(Collected data)
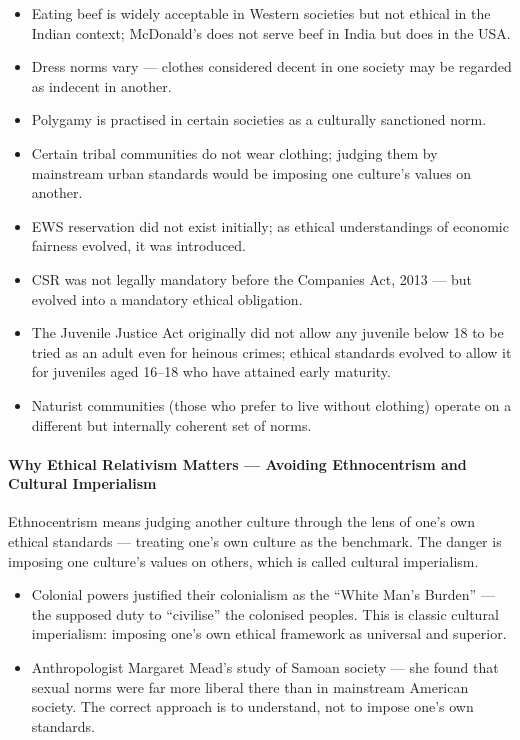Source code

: \begin{ExampleBox}
\begin{itemize}
\item Eating beef is widely acceptable in Western societies but not ethical in the Indian context; McDonald's does not serve beef in India but does in the USA.
\item Dress norms vary --- clothes considered decent in one society may be regarded as indecent in another.
\item Polygamy is practised in certain societies as a culturally sanctioned norm.
\item Certain tribal communities do not wear clothing; judging them by mainstream urban standards would be imposing one culture's values on another.
\item EWS reservation did not exist initially; as ethical understandings of economic fairness evolved, it was introduced.
\item CSR was not legally mandatory before the Companies Act, 2013 --- but evolved into a mandatory ethical obligation.
\item The Juvenile Justice Act originally did not allow any juvenile below 18 to be tried as an adult even for heinous crimes; ethical standards evolved to allow it for juveniles aged 16--18 who have attained early maturity.
\item Naturist communities (those who prefer to live without clothing) operate on a different but internally coherent set of norms.
\end{itemize}
\end{ExampleBox}

\paragraph{Why Ethical Relativism Matters --- Avoiding Ethnocentrism and Cultural Imperialism} Ethnocentrism means judging another culture through the lens of one's own ethical standards --- treating one's own culture as the benchmark. The danger is imposing one culture's values on others, which is called cultural imperialism.

\begin{ExampleBox}
\begin{itemize}
\item Colonial powers justified their colonialism as the ``White Man's Burden'' --- the supposed duty to ``civilise'' the colonised peoples. This is classic cultural imperialism: imposing one's own ethical framework as universal and superior.
\item Anthropologist Margaret Mead's study of Samoan society --- she found that sexual norms were far more liberal there than in mainstream American society. The correct approach is to understand, not to impose one's own standards.
\end{itemize}
\end{ExampleBox}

- WHAT IS EXPECTED
Check each line of the data above for the string "imposing" and report only how many lines have it.

- RESULT OF THE EXERCISE
3